Q: Is lightweight DELETE (DELETE FROM) the same as ALTER TABLE DELETE?
A: No. Lightweight DELETE marks rows with a hidden _row_exists column and provides immediate visibility of deletions, but does not rewrite parts immediately. ALTER TABLE DELETE is a heavy mutation that rewrites parts right away. Lightweight DELETE is generally preferred for targeted row removal on ClickHouse 23.3+.

Q: Does KILL MUTATION undo changes already applied?
A: No. KILL MUTATION only cancels processing for parts not yet mutated. Parts that have already been rewritten keep the mutation applied. There is no rollback. If you need to revert, you must restore from backup.

Q: Can I update columns that are part of the primary key?
A: No. Columns in the ORDER BY (sorting key) expression cannot be updated via ALTER TABLE UPDATE. This is a hard constraint and throws an error. If you need to change primary key values, you must delete and reinsert the rows.
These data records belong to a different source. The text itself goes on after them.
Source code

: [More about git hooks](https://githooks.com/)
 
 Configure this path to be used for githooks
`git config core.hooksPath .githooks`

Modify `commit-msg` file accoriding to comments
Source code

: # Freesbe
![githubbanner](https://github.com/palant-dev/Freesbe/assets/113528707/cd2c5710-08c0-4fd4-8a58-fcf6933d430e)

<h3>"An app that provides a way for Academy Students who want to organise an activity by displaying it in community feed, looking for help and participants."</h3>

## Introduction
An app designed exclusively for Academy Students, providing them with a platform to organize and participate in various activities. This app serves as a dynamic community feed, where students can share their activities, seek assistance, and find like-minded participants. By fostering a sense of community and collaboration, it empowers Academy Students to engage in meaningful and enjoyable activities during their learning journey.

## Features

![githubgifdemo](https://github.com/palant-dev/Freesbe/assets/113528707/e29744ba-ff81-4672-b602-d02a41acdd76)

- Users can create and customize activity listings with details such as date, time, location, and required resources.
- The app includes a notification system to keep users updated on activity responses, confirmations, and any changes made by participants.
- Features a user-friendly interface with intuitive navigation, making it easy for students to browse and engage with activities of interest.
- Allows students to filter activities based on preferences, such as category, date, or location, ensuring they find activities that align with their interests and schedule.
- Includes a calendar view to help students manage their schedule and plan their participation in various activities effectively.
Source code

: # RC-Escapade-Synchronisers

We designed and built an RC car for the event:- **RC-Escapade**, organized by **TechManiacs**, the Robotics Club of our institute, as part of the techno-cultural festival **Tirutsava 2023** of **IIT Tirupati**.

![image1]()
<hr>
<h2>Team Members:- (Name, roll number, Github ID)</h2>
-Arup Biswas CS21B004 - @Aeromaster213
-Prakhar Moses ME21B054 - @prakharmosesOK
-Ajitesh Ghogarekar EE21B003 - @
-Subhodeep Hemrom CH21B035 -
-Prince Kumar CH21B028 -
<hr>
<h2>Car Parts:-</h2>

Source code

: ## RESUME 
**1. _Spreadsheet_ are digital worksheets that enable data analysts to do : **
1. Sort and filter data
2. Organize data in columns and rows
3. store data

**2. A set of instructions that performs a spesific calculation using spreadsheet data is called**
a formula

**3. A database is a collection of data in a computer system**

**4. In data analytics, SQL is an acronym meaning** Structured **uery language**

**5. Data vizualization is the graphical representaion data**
Q: When should I use a soft-delete tombstone column instead of lightweight DELETE?
A: Use a tombstone column (e.g. is_active UInt8) when you need cheap, reversible "deletes" and don't care about reclaiming disk immediately — flipping a single-column flag with ALTER TABLE ... UPDATE is far cheaper than a heavy delete and is trivially undone by setting the flag back. Use lightweight DELETE when you want deleted rows to vanish from queries automatically with no application-side filtering and no schema changes. Neither frees disk until a merge runs. For ReplacingMergeTree workloads, the built-in is_deleted parameter (ClickHouse 23.2+) gives you a tombstone that is purged during OPTIMIZE TABLE ... FINAL CLEANUP.

Q: Why does parts_to_do = 0 not always mean the mutation is done?
A: For replicated tables, a mutation can show parts_to_do = 0 with is_done = 0 when a long-running INSERT is creating a new part that the mutation still needs to process. Wait until is_done = 1 before concluding the mutation has fully completed.